Rich lad Arvind Desai buys four bottles of Black Label (beer, not whisky!) at a shop. He hands over a currency note and then walks away clutching the bottles as the vendor’s assistant calls out to him to take the change. But instead of being grateful for this casually bestowed “tip”, the shopkeeper shakes his head and chuckles: “Rehne do, yaar. Saalon ko paise lene mein bhi takleef hoti hai.” (“These wealthy people find it troublesome to even take their money back.”)
In an earlier scene in this film, Saeed Mirza’s Arvind Desai ki Ajeeb Dastaan, the protagonist – heir to a business empire but also a troubled young man experiencing a nascent form of political awareness – has a self-congratulatory glow on his face after showing kindness to a street boy. But we then see this boy making fun of Arvind behind his back.
Mirza’s film offers more hard-hitting variants on the theme of the poor meeting the privileged gaze: it ends with exploited carpet-weavers staring accusingly at the camera. But that casual ten-second scene at the theka operates in a much lighter register, wittily undercutting the self-congratulatory delusions of the “benevolent” rich and making a sly observation about the Indian class waltz, one that is equally pertinent in the soft-socialist and the post-economic liberalisation eras.
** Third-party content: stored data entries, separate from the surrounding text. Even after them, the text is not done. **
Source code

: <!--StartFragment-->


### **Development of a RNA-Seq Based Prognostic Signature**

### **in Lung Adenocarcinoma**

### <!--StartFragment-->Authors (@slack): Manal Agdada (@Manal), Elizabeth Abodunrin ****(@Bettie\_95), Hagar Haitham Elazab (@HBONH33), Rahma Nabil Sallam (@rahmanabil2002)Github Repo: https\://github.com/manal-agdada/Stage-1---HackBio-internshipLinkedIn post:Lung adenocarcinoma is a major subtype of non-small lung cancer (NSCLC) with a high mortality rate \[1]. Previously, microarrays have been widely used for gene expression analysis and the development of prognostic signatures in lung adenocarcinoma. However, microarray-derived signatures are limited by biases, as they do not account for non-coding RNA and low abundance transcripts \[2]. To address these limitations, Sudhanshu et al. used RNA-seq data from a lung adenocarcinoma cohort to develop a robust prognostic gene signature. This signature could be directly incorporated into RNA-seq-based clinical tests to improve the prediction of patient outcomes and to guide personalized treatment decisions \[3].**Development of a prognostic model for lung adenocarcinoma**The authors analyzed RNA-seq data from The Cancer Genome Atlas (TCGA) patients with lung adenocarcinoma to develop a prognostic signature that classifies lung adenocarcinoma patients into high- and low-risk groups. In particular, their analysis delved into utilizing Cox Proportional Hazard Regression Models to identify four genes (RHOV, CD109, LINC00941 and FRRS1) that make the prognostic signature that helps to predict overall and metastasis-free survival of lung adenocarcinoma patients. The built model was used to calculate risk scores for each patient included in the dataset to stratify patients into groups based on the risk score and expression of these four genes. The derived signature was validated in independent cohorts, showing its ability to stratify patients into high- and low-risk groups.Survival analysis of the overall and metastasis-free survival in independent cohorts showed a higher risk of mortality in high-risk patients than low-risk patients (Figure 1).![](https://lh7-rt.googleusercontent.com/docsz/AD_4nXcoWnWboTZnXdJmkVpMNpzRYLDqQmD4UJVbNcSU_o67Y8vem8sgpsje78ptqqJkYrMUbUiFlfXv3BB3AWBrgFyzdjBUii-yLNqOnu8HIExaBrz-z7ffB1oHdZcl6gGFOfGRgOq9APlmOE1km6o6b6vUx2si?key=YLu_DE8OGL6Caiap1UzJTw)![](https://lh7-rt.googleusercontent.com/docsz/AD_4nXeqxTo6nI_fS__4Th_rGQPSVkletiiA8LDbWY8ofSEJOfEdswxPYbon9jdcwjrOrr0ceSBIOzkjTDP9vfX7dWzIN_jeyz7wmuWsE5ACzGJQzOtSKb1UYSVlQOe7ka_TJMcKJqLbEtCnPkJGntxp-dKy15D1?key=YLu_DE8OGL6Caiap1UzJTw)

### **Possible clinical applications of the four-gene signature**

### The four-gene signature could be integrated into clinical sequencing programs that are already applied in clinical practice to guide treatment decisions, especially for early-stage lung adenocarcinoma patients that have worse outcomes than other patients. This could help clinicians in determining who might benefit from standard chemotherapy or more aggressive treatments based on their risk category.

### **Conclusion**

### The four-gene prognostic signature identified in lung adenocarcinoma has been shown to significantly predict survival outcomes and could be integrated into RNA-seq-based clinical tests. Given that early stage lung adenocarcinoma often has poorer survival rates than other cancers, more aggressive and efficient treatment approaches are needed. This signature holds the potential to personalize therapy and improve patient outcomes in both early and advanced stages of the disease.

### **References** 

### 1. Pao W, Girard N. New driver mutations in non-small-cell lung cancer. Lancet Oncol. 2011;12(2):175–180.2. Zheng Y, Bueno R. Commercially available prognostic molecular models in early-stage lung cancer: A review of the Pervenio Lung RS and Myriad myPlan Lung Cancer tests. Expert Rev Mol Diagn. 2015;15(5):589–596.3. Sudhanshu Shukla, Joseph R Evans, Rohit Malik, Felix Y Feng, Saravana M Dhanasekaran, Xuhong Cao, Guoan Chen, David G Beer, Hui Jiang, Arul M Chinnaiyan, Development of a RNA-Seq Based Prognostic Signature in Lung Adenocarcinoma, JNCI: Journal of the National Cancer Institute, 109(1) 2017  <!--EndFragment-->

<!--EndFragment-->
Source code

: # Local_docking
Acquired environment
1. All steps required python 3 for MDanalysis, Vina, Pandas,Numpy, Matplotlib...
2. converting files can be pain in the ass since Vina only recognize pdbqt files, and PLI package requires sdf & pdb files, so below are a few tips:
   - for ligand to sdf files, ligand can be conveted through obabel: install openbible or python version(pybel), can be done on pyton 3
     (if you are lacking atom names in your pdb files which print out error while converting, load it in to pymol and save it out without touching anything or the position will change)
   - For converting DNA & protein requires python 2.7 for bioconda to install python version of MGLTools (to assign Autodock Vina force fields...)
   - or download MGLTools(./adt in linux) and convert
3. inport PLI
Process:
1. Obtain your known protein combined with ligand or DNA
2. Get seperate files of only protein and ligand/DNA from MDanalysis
The scene might also make you ask what Arvind was really intending to do, a question that is inseparable from the casting of the young and callow Dilip Dhawan in the part. Dhawan, though very likable, had a limited acting range, so you wonder: was Arvind airily walking away after leaving a tip, or was he just sheepish – as many of us are – about hanging around to collect a small amount?
Either way, I think of the scene often. There was a time when, if someone was delivering food to my door and the bill came to, say, Rs 490, I would hand over a 500 note and mutter “Rehne deejiye” if the man started to look in his pocket for change. After watching the film, if I find myself in the same situation, I will make sure to hand over another thirty or forty rupees so the tip seems more substantial. And it isn’t just heightened sensitivity, it’s also because a part of me thinks this will reduce my chances of being mocked: the delivery man might not joke about me with his friends; the status quo between us will remain.
If Arvind Desai ki Ajeeb Dastaan was part of what became known as the parallel movement or the cinema of struggle, a very different treatment of the lack-of-privilege theme can be seen in the gentle comedy-romances from the so-called Middle Cinema. Take a scene from Basu Chatterjee’s Chhoti si Baat, an archetype of the cosy “middle-class film”. The diffident Arun (Amol Palekar) can barely bring himself to speak to the girl he likes (Prabha, played by Vidya Sinha), but then he goes to a hall and watches a film where a mainstream hero has no such confidence issues. As the brawny Dharmendra sings “Jaaneman Jaaneman” to Hema Malini, Arun imagines himself and Prabha in their place on the screen, and there is even a marvellous moment where the transition from the big movie stars to the everymen is briefly left incomplete – so that we see Dharmendra crooning to Vidya Sinha for a few seconds. Two universes have brushed against each other.
The Middle Cinema often shows us what form fantasy can take in ordinary lives and everyday contexts (another such scene that comes to mind is Palekar imagining himself as a big star while a jobless Amitabh Bachchan languishes outside a studio in Gol Maal) – and while this is often presented as fun and games, it is also a view of the underdog lording it over the pampered poodle. Imagination does have its limits, though: the shirt Palekar wears in the “Jaaneman” fantasy sequence appears two sizes too big, as if it had been fitted for Dharmendra’s muscular chest.